Task goal | Apart from the images, output the data below exactly.

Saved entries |
=== Section Start ===
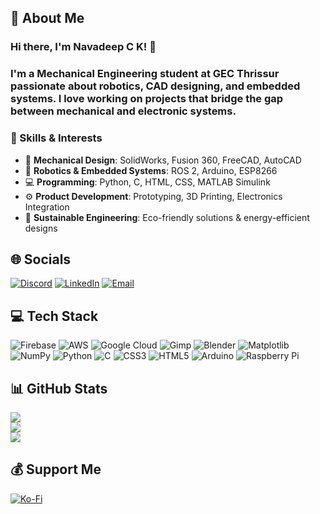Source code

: ## 💫 About Me  
### Hi there, I'm **Navadeep C K**! 👋  
### I'm a **Mechanical Engineering** student at **GEC Thrissur** passionate about **robotics, CAD designing, and embedded systems**. I love working on projects that bridge the gap between mechanical and electronic systems.  

### 🔧 Skills & Interests  
- 🔩 **Mechanical Design**: SolidWorks, Fusion 360, FreeCAD, AutoCAD  
- 🤖 **Robotics & Embedded Systems**: ROS 2, Arduino, ESP8266  
- 💻 **Programming**: Python, C, HTML, CSS, MATLAB Simulink  
- ⚙️ **Product Development**: Prototyping, 3D Printing, Electronics Integration  
- 🌿 **Sustainable Engineering**: Eco-friendly solutions & energy-efficient designs  

## 🌐 Socials  
[![Discord](https://img.shields.io/badge/Discord-%237289DA.svg?logo=discord&logoColor=white)](https://discord.gg/sEPkNzbG)  [![LinkedIn](https://img.shields.io/badge/LinkedIn-%230077B5.svg?logo=linkedin&logoColor=white)](https://linkedin.com/in/navadeep-c-k-24798b2b8)  [![Email](https://img.shields.io/badge/Email-D14836?logo=gmail&logoColor=white)](mailto:navadeepck@gmail.com)  

## 💻 Tech Stack  
![Firebase](https://img.shields.io/badge/firebase-%23039BE5.svg?style=for-the-badge&logo=firebase)  ![AWS](https://img.shields.io/badge/AWS-%23FF9900.svg?style=for-the-badge&logo=amazon-aws&logoColor=white) ![Google Cloud](https://img.shields.io/badge/GoogleCloud-%234285F4.svg?style=for-the-badge&logo=google-cloud&logoColor=white)  ![Gimp](https://img.shields.io/badge/Gimp-657D8B?style=for-the-badge&logo=gimp&logoColor=FFFFFF)  ![Blender](https://img.shields.io/badge/blender-%23F5792A.svg?style=for-the-badge&logo=blender&logoColor=white)  ![Matplotlib](https://img.shields.io/badge/Matplotlib-%23ffffff.svg?style=for-the-badge&logo=Matplotlib&logoColor=black)  ![NumPy](https://img.shields.io/badge/numpy-%23013243.svg?style=for-the-badge&logo=numpy&logoColor=white) ![Python](https://img.shields.io/badge/python-3670A0?style=for-the-badge&logo=python&logoColor=ffdd54) ![C](https://img.shields.io/badge/c-%2300599C.svg?style=for-the-badge&logo=c&logoColor=white) ![CSS3](https://img.shields.io/badge/css3-%231572B6.svg?style=for-the-badge&logo=css3&logoColor=white) ![HTML5](https://img.shields.io/badge/html5-%23E34F26.svg?style=for-the-badge&logo=html5&logoColor=white) ![Arduino](https://img.shields.io/badge/-Arduino-00979D?style=for-the-badge&logo=Arduino&logoColor=white)  ![Raspberry Pi](https://img.shields.io/badge/-Raspberry_Pi-C51A4A?style=for-the-badge&logo=Raspberry-Pi)      

## 📊 GitHub Stats  
![](https://github-readme-stats.vercel.app/api?username=mindmaster17&theme=dark&hide_border=false&include_all_commits=true&count_private=true)  
![](https://github-readme-streak-stats.herokuapp.com/?user=mindmaster17&theme=dark&hide_border=false)  
![](https://github-readme-stats.vercel.app/api/top-langs/?username=mindmaster17&theme=dark&hide_border=false&include_all_commits=true&count_private=true&layout=compact)  


## 💰 Support Me  
[![Ko-Fi](https://img.shields.io/badge/Ko--fi-F16061?style=for-the-badge&logo=ko-fi&logoColor=white)](https://ko-fi.com/navadeep)  

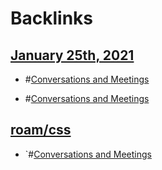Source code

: 
# Backlinks
## [January 25th, 2021](<January 25th, 2021.md>)
- #[Conversations and Meetings](<Conversations and Meetings.md>)

- #[Conversations and Meetings](<Conversations and Meetings.md>)

## [roam/css](<roam/css.md>)
- `#[Conversations and Meetings](<Conversations and Meetings.md>)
=== Section End ===
Solution below |
Source code

: ## 💫 About Me  
### Hi there, I'm **Navadeep C K**! 👋  
### I'm a **Mechanical Engineering** student at **GEC Thrissur** passionate about **robotics, CAD designing, and embedded systems**. I love working on projects that bridge the gap between mechanical and electronic systems.  

### 🔧 Skills & Interests  
- 🔩 **Mechanical Design**: SolidWorks, Fusion 360, FreeCAD, AutoCAD  
- 🤖 **Robotics & Embedded Systems**: ROS 2, Arduino, ESP8266  
- 💻 **Programming**: Python, C, HTML, CSS, MATLAB Simulink  
- ⚙️ **Product Development**: Prototyping, 3D Printing, Electronics Integration  
- 🌿 **Sustainable Engineering**: Eco-friendly solutions & energy-efficient designs  

## 🌐 Socials  
[![Discord](https://img.shields.io/badge/Discord-%237289DA.svg?logo=discord&logoColor=white)](https://discord.gg/sEPkNzbG)  [![LinkedIn](https://img.shields.io/badge/LinkedIn-%230077B5.svg?logo=linkedin&logoColor=white)](https://linkedin.com/in/navadeep-c-k-24798b2b8)  [![Email](https://img.shields.io/badge/Email-D14836?logo=gmail&logoColor=white)](mailto:navadeepck@gmail.com)  

## 💻 Tech Stack  
![Firebase](https://img.shields.io/badge/firebase-%23039BE5.svg?style=for-the-badge&logo=firebase)  ![AWS](https://img.shields.io/badge/AWS-%23FF9900.svg?style=for-the-badge&logo=amazon-aws&logoColor=white) ![Google Cloud](https://img.shields.io/badge/GoogleCloud-%234285F4.svg?style=for-the-badge&logo=google-cloud&logoColor=white)  ![Gimp](https://img.shields.io/badge/Gimp-657D8B?style=for-the-badge&logo=gimp&logoColor=FFFFFF)  ![Blender](https://img.shields.io/badge/blender-%23F5792A.svg?style=for-the-badge&logo=blender&logoColor=white)  ![Matplotlib](https://img.shields.io/badge/Matplotlib-%23ffffff.svg?style=for-the-badge&logo=Matplotlib&logoColor=black)  ![NumPy](https://img.shields.io/badge/numpy-%23013243.svg?style=for-the-badge&logo=numpy&logoColor=white) ![Python](https://img.shields.io/badge/python-3670A0?style=for-the-badge&logo=python&logoColor=ffdd54) ![C](https://img.shields.io/badge/c-%2300599C.svg?style=for-the-badge&logo=c&logoColor=white) ![CSS3](https://img.shields.io/badge/css3-%231572B6.svg?style=for-the-badge&logo=css3&logoColor=white) ![HTML5](https://img.shields.io/badge/html5-%23E34F26.svg?style=for-the-badge&logo=html5&logoColor=white) ![Arduino](https://img.shields.io/badge/-Arduino-00979D?style=for-the-badge&logo=Arduino&logoColor=white)  ![Raspberry Pi](https://img.shields.io/badge/-Raspberry_Pi-C51A4A?style=for-the-badge&logo=Raspberry-Pi)      

## 📊 GitHub Stats  
![](https://github-readme-stats.vercel.app/api?username=mindmaster17&theme=dark&hide_border=false&include_all_commits=true&count_private=true)  
![](https://github-readme-streak-stats.herokuapp.com/?user=mindmaster17&theme=dark&hide_border=false)  
![](https://github-readme-stats.vercel.app/api/top-langs/?username=mindmaster17&theme=dark&hide_border=false&include_all_commits=true&count_private=true&layout=compact)  


## 💰 Support Me  
[![Ko-Fi](https://img.shields.io/badge/Ko--fi-F16061?style=for-the-badge&logo=ko-fi&logoColor=white)](https://ko-fi.com/navadeep)  

Source code

: 
# Backlinks
## [January 25th, 2021](<January 25th, 2021.md>)
- #[Conversations and Meetings](<Conversations and Meetings.md>)

- #[Conversations and Meetings](<Conversations and Meetings.md>)

## [roam/css](<roam/css.md>)
- `#[Conversations and Meetings](<Conversations and Meetings.md>)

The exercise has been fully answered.